Model-Based Self-Supervision for Fine-Grained Image Understanding
MetadataShow full item record
In order to enable robots that perform tasks capably, efficiently, and safely in dynamic environments, we'll need vision systems that are adaptable and can reliably provide detailed and accurate information about the world around the robot. Generative model-based methods are well suited to these demands, as generative models are portable (they are equally valid in many different environments), modular (they can be dynamically combined with other models), and interpretable (via likelihood functions and explicitly parameterized state spaces).
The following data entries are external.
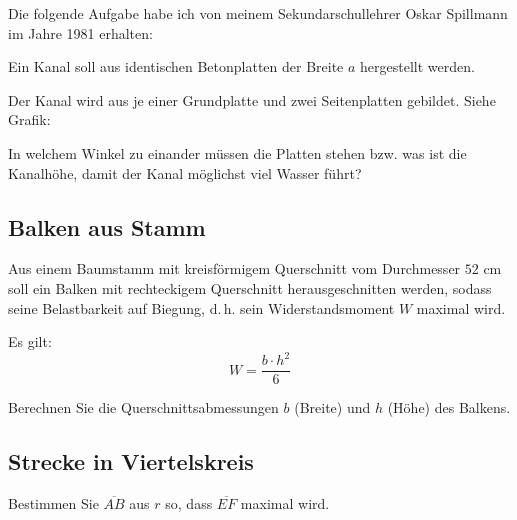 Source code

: Die folgende Aufgabe habe ich von meinem Sekundarschullehrer Oskar
Spillmann im Jahre 1981 erhalten:

Ein Kanal soll aus identischen Betonplatten der Breite $a$ hergestellt werden.

Der Kanal wird aus je einer Grundplatte und zwei Seitenplatten
gebildet. Siehe Grafik:


In welchem Winkel zu einander müssen die Platten stehen bzw. was ist
die Kanalhöhe, damit der Kanal möglichst viel Wasser führt?

\subsection{Balken aus Stamm}

Aus einem Baumstamm mit kreisförmigem Querschnitt vom Durchmesser
$52 \text{ cm}$ soll ein
Balken mit rechteckigem Querschnitt herausgeschnitten werden, sodass
seine Belastbarkeit auf Biegung, d.\,h. sein Widerstandsmoment $W$
maximal wird.

Es gilt:
$$W = \frac{b\cdot{}h^2}6$$

Berechnen Sie die Querschnittsabmessungen $b$ (Breite) und $h$ (Höhe) des Balkens.


\subsection{Strecke in Viertelskreis}

Bestimmen Sie $\overline{AB}$ aus $r$ so, dass $\overline{EF}$ maximal
wird.



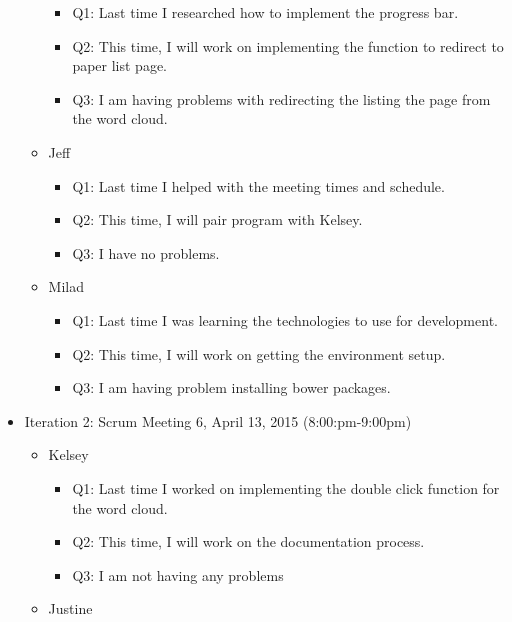 \documentclass[]{article}
\begin{document}
\begin{itemize}
\begin{itemize}
    \begin{itemize}
    \itemsep1pt\parskip0pt
    \item
      Q1: Last time I researched how to implement the progress bar.
    \item
      Q2: This time, I will work on implementing the function to
      redirect to paper list page.
    \item
      Q3: I am having problems with redirecting the listing the page
      from the word cloud.
    \end{itemize}
  \item
    Jeff

    \begin{itemize}
    \itemsep1pt\parskip0pt
    \item
      Q1: Last time I helped with the meeting times and schedule.
    \item
      Q2: This time, I will pair program with Kelsey.
    \item
      Q3: I have no problems.
    \end{itemize}
  \item
    Milad

    \begin{itemize}
    \itemsep1pt\parskip0pt
    \item
      Q1: Last time I was learning the technologies to use for
      development.
    \item
      Q2: This time, I will work on getting the environment setup.
    \item
      Q3: I am having problem installing bower packages.
    \end{itemize}
  \end{itemize}
\item
  Iteration 2: Scrum Meeting 6, April 13, 2015 (8:00:pm-9:00pm)

  \begin{itemize}
  \itemsep1pt\parskip0pt
  \item
    Kelsey

    \begin{itemize}
    \itemsep1pt\parskip0pt
    \item
      Q1: Last time I worked on implementing the double click function
      for the word cloud.
    \item
      Q2: This time, I will work on the documentation process.
    \item
      Q3: I am not having any problems
    \end{itemize}
  \item
    Justine


\end{itemize}
\end{itemize}
\end{document}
For robotics applications, these properties give model-based vision an advantage over the currently dominant deep learning paradigm in computer vision. However, generative models are limited by the curse of dimensionality and data association ambiguity, and are thus plagued by a lack of robustness which is an impediment to successful deployment in robotic systems. This dissertation advances the argument that the strengths and weaknesses of generative model-based vision and discriminative learning-based vision are largely complementary, and can therefore be used to mutual advantage. Specifically, we'll show that generative models can be employed to automate the process of labeling data for supervised training of deep neural networks, demonstrating the benefit to deep learning offered by model-based vision. Then, we'll show that deep neural networks trained to recognize parts of generative models can be used to help resolve ambiguous data association and thus enhance the robustness of state estimation, demonstrating the benefits deep learning can bring back to model-based vision. Overall, we lay out a vision for future development of highly capable robot perception systems in which machine learning expands the envelope of situations in which generative model-based techniques are reliably applicable, and the generative model-based techniques return the favor by providing labels for further training of the network.